3 February 2014 | meddlecore
A Fantastical Surrealist Adventure!!!
This fantastical surrealist adventure- from the brilliant French-Canadian auteur Andre Forcier- follows the pursuits of Albert Renaud (played by Éric Bruneau aka the Quebecois Keanu Reeves), as he tries to make his way from his small Canadian town to the big screens of Hollywood.
Renaud was a protégé of Jane Pickford, aunt to the infamous Mary- who is in her heyday at United Artists, when Albert decides to set off on his adventure.
But before he does, he needs to get an introductory letter from Jane, who has fallen obsessively in love with him, in her old age.
She agrees to this, but only in return for a passionate kiss and lovers embrace.

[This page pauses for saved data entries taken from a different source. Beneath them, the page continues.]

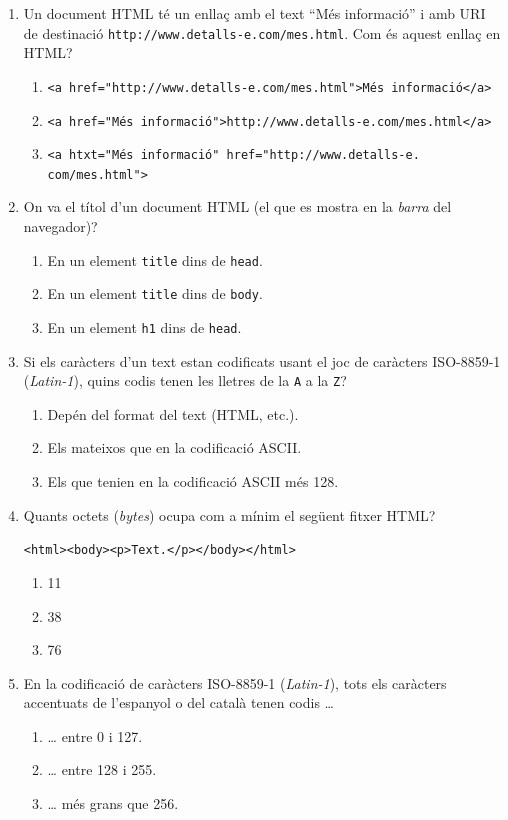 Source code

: \begin{enumerate}
\item Un document HTML té un enllaç amb el text ``Més informació'' i
  amb URI de destinació
  \verb|http://www.detalls-e.com/mes.html|. Com és aquest
  enllaç en HTML?
  \begin{enumerate}
  \item \verb|<a href="http://www.detalls-e.com/mes.html">Més informació</a>|
  \item \verb|<a href="Més informació">http://www.detalls-e.com/mes.html</a>|
  \item \verb|<a htxt="Més informació" href="http://www.detalls-e.|
    \verb|com/mes.html">|
  \end{enumerate}

\item On va el títol d'un document HTML (el que es mostra en la
  \emph{barra} del navegador)?
  \begin{enumerate}
  \item En un element \verb|title| dins de \verb|head|.
  \item En un element \verb|title| dins de \verb|body|.
  \item En un element \verb|h1| dins de \verb|head|.
  \end{enumerate}

\item Si els caràcters d'un text estan codificats usant el joc de
  caràcters ISO-8859-1 (\emph{Latin-1}), quins codis tenen les lletres
  de la \verb|A| a la \verb|Z|?
  \begin{enumerate}
  \item Depén del format del text (HTML, etc.).
  \item Els mateixos que en la codificació ASCII.
  \item Els que tenien en la codificació ASCII més 128.
  \end{enumerate}

\item Quants octets (\emph{bytes}) ocupa com a mínim el següent fitxer
  HTML?
  \begin{center}
    \verb|<html><body><p>Text.</p></body></html>|
  \end{center}
  \begin{enumerate}
  \item 11
  \item 38
  \item 76
  \end{enumerate}

\item En la codificació de caràcters ISO-8859-1 (\emph{Latin-1}), tots
  els caràcters accentuats de l'espanyol o del català tenen
  codis {\ldots}
  \begin{enumerate}
  \item {\ldots} entre 0 i 127.
  \item {\ldots} entre 128 i 255.
  \item {\ldots} més grans que 256.
  \end{enumerate}


\end{enumerate}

Albert humours the old woman's demands, but she unexpectedly passes away in the process...
With this newfound psychological burden, he takes the letter addressed to Mary, and heads off to the train station to make way for Hollywood.
On the train he befriends a black Georgian conductor with Canadian maple syrup cookies; happens upon the love of his life- Grace Carson; and meets her rival suitor, Peter Malone- a cameraman for MGM.
What becomes noticeable here, though, is that everyone is still speaking Quebecois-French. While odd, it implies that we are actually inside the somewhat-surreal fantasy of young Albert.
Albert's narcolepsy isn't helping either. He is constantly falling asleep throughout the film. At which times he finds himself becoming haunted- in a 2nd level of fantasy (denoted by the shimmering effect)- by the ghost of Jane Pickford, whose infatuation with him has caused her to remain connected with him from beyond the grave.
Ghost-Jane is so obsessed with the strapping young Albert, that she is actively engaged in sabotaging any chances that he may have to form a relationship with the lovely Grace.
Grace has fled from a Mormon community in Carson City, Nevada, where she was 1 of 75 sisters, from her fathers 10 wives. She is on her way to speak before Congress as a representative of the Sisterhood of the Garter- a group that speaks out for the plight of Mormon women.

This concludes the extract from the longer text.